[Saved data entries]
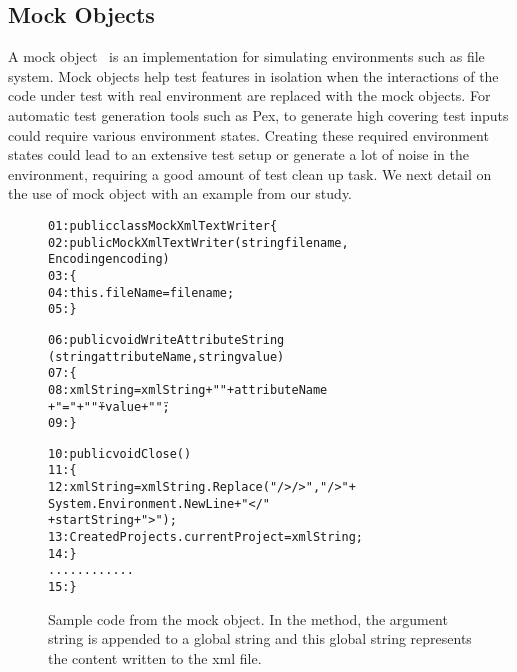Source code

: \subsection{Mock Objects} 
\label{sec:mock}

A mock object~\cite{mockobjects} is an implementation for simulating environments such as file system. Mock objects help test features in isolation when the interactions of the code under test with real environment are replaced with the mock objects. For automatic test generation tools such as Pex, to generate high covering test inputs could require various environment states. Creating these required environment states could lead to an extensive test setup or generate a lot of noise in the environment, requiring a good amount of test clean up task. We next detail on the use of mock object with an example from our study. 

\begin{figure}
\begin{CodeOut}
\begin{alltt}
01: public class MockXmlTextWriter\{ 
02:\hspace*{0.1in}public MockXmlTextWriter(string filename,
\hspace*{0.25in} Encoding encoding)
03:\hspace*{0.1in}\{
04:\hspace*{0.3in}this.fileName = filename;
05:\hspace*{0.1in}\}

06:\hspace*{0.1in}public void WriteAttributeString
\hspace*{0.3in}(string attributeName, string value)
07:\hspace*{0.1in}\{
08:\hspace*{0.3in}xmlString = xmlString + " " + attributeName 
\hspace*{0.7in}+ "=" + "\"" + value + "\"";
09:\hspace*{0.1in}\}

10:\hspace*{0.1in}public void Close()
11:\hspace*{0.1in}\{
12:\hspace*{0.3in}xmlString = xmlString.Replace("/> />", "/>" + 
   \hspace*{0.5in}System.Environment.NewLine + "</" 
   \hspace*{0.7in}+ startString + ">");
13:\hspace*{0.3in}CreatedProjects.currentProject = xmlString;
14:\hspace*{0.1in}\}
\hspace*{0.3in}............
15: \}
\end{alltt}
\end{CodeOut}
\caption{\label{fig:mockobject} Sample code from the  mock object. In the  method, the argument string is appended to a global string  and this global string represents the content written to the xml file.}
\end{figure}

**EXERCISE REQUIREMENTS:**
In the entries above, find each line with the word "void" and show it.

**TASK RESULT:**
06:\hspace*{0.1in}public void WriteAttributeString
10:\hspace*{0.1in}public void Close()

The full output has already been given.